4. Avoiding job hopping while in school
I’m currently a student, and since October I’ve been working part-time at a retail store. It took me a while to actually get that position, but it’s worked out well while I’ve been in school and I generally enjoy it. However, in my program, like many others, it’s pretty much expected that we get some sort of summer position or internship. Luckily, I’ve managed to get a 35 hour/week summer job from May to August, but now I don’t know if I’ll be able to keep my retail job. In a perfect world, I would be able to work a schedule where I could balance both, but the hours of operation for the organization my summer job is at are pretty much the same as my retail job.
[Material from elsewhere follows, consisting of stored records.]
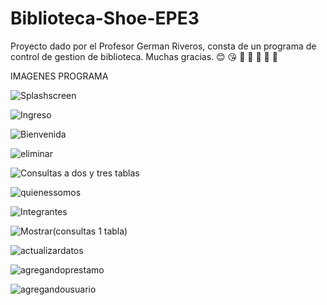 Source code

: # Biblioteca-Shoe-EPE3
Proyecto dado por el Profesor German Riveros, consta de un programa de control de gestion de biblioteca. Muchas gracias. :blush: :kissing_heart:
:bear: :bear: :bear: :bear: :bear: 

IMAGENES PROGRAMA



![Splashscreen](https://user-images.githubusercontent.com/51242137/60144670-4f6b6080-9791-11e9-9ff7-4745513b527c.PNG)


![Ingreso](https://user-images.githubusercontent.com/51242137/60144759-a5400880-9791-11e9-8556-d1b379b81e29.PNG)


![Bienvenida](https://user-images.githubusercontent.com/51242137/60144802-d7ea0100-9791-11e9-886d-71486544bf2d.PNG)


![eliminar](https://user-images.githubusercontent.com/52224264/60145356-c570c700-9793-11e9-8587-b57aecc00ca4.PNG)


![Consultas a dos y tres tablas](https://user-images.githubusercontent.com/52224264/60145434-ff41cd80-9793-11e9-80be-ed4aad7cbc4f.PNG)


![quienessomos](https://user-images.githubusercontent.com/52224264/60145465-1aacd880-9794-11e9-804e-2486063173d1.PNG)


![Integrantes](https://user-images.githubusercontent.com/52224264/60145518-49c34a00-9794-11e9-92e5-a7e194bf73b3.PNG)


![Mostrar(consultas 1 tabla)](https://user-images.githubusercontent.com/52224264/60145550-619ace00-9794-11e9-84b9-3744c2b9c37f.PNG)


![actualizardatos](https://user-images.githubusercontent.com/51242258/60148076-a8d98c80-979d-11e9-9deb-cf8371142c73.PNG)


![agregandoprestamo](https://user-images.githubusercontent.com/51242258/60148104-bf7fe380-979d-11e9-9ce6-a552590701da.PNG)


![agregandousuario](https://user-images.githubusercontent.com/51242258/60148122-db838500-979d-11e9-8bcd-bc69e6ba7ae3.PNG)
I would honestly like to keep my retail job, so I can still work there during the next school year. If I wouldn’t be able to keep it due to scheduling, would it look terrible on my resume if I quit this job after 7 months to go to a relevant summer position in a field I’m studying for? Should I speak to my manager at the store and tell her what’s going on and see if she can work around my new schedule? I won’t know my new schedule until I start my job in May though. I’m kind of torn. I really don’t want to look like a job hopper, but I’m afraid that I’ll have to.
Wait until a month before your new job starts, and then explain the situation to your manager at your current job. Say you’d love to stay on if she can work around your other schedule, but if she can’t, you’d love to return in the fall.
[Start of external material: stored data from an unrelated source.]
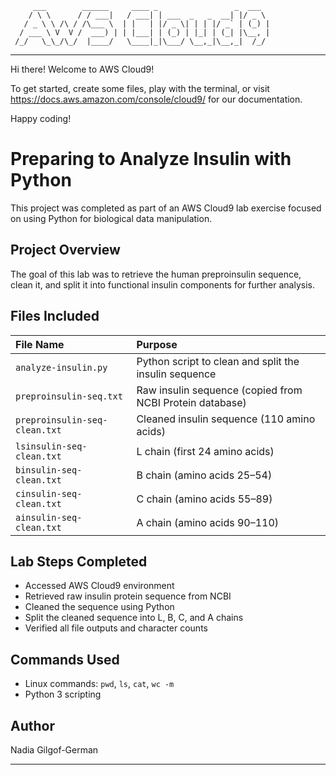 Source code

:          ___        ______     ____ _                 _  ___  
        / \ \      / / ___|   / ___| | ___  _   _  __| |/ _ \ 
       / _ \ \ /\ / /\___ \  | |   | |/ _ \| | | |/ _` | (_) |
      / ___ \ V  V /  ___) | | |___| | (_) | |_| | (_| |\__, |
     /_/   \_\_/\_/  |____/   \____|_|\___/ \__,_|\__,_|  /_/ 
 ----------------------------------------------------------------- 


Hi there! Welcome to AWS Cloud9!

To get started, create some files, play with the terminal,
or visit https://docs.aws.amazon.com/console/cloud9/ for our documentation.

Happy coding!
# Preparing to Analyze Insulin with Python

This project was completed as part of an AWS Cloud9 lab exercise focused on using Python for biological data manipulation.

## Project Overview
The goal of this lab was to retrieve the human preproinsulin sequence, clean it, and split it into functional insulin components for further analysis.

## Files Included

| File Name | Purpose |
|:---|:---|
| `analyze-insulin.py` | Python script to clean and split the insulin sequence |
| `preproinsulin-seq.txt` | Raw insulin sequence (copied from NCBI Protein database) |
| `preproinsulin-seq-clean.txt` | Cleaned insulin sequence (110 amino acids) |
| `lsinsulin-seq-clean.txt` | L chain (first 24 amino acids) |
| `binsulin-seq-clean.txt` | B chain (amino acids 25–54) |
| `cinsulin-seq-clean.txt` | C chain (amino acids 55–89) |
| `ainsulin-seq-clean.txt` | A chain (amino acids 90–110) |

## Lab Steps Completed

- Accessed AWS Cloud9 environment
- Retrieved raw insulin protein sequence from NCBI
- Cleaned the sequence using Python
- Split the cleaned sequence into L, B, C, and A chains
- Verified all file outputs and character counts

## Commands Used

- Linux commands: `pwd`, `ls`, `cat`, `wc -m`
- Python 3 scripting

## Author

Nadia  Gilgof-German

---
You don’t need to worry about this looking like job hopping. The job hopping concern doesn’t really apply while you’re in school; in school, it’s expected that you’ll have various short-term jobs and internships. It’s once you graduate and are working full-time that it’s an issue.
5. Should I have to make up these hours?
If my manager closes the building for a meeting for an afternoon and it is usually my shift at that time, should I have to work the hours to make up for the ones I missed, even though it wasn’t my fault and I would have been willing to work? It was also suggested I take the “time off” as a holiday, which doesn’t seem fair.
This stuff isn’t usually about whether you were willing to work; it’s about whether you did or didn’t work, regardless of the reason, even when it’s a reason you had no control over.
6. Should I clear a blog with my manager before I start it?
I work as a care provider for a mental institution on a unit that works with children and teens. There are a lot of considerations that have to be made on a regular basis concerning HIPAA.
Lately, I have been wanting to do other things besides think about work. It is a stressful job, and anytime I can leave work and do something other then think about it, is great for my stress level. I have an idea for a blog that would involve fashion, taking pictures of me in certain fashions, and another of my passions. I am worried, however, that this may cause conflict at my job. I have noticed in the media lately people getting fired for Facebook posts, blog posts, pictures posted, and comments made on the internet. I want to ask my boss what she thinks, but I am unsure if this would be the right and professional course of action. So, what do you think about this? Do you have advice on how I should proceed?
If your blog isn’t going to have anything to do with your job, and isn’t going to compromise patient privacy or talk about your employer in any way, most managers won’t care. But if you any doubts, just ask your manager; explain what you want to do and say you wanted to ensure it wouldn’t be an issue.
7. Do employers observe you during a typing test?
Do employers stand behind you during typing tests? Are you put in a cubicle or something? I mean, I type pretty fast, but I am not actullly using the home keys; I just know where the letters are, if that makes sense.
No reasonable employer stands behind you during typing tests; they just look at your final score. If you find someone standing behind you watching you, run for the hills.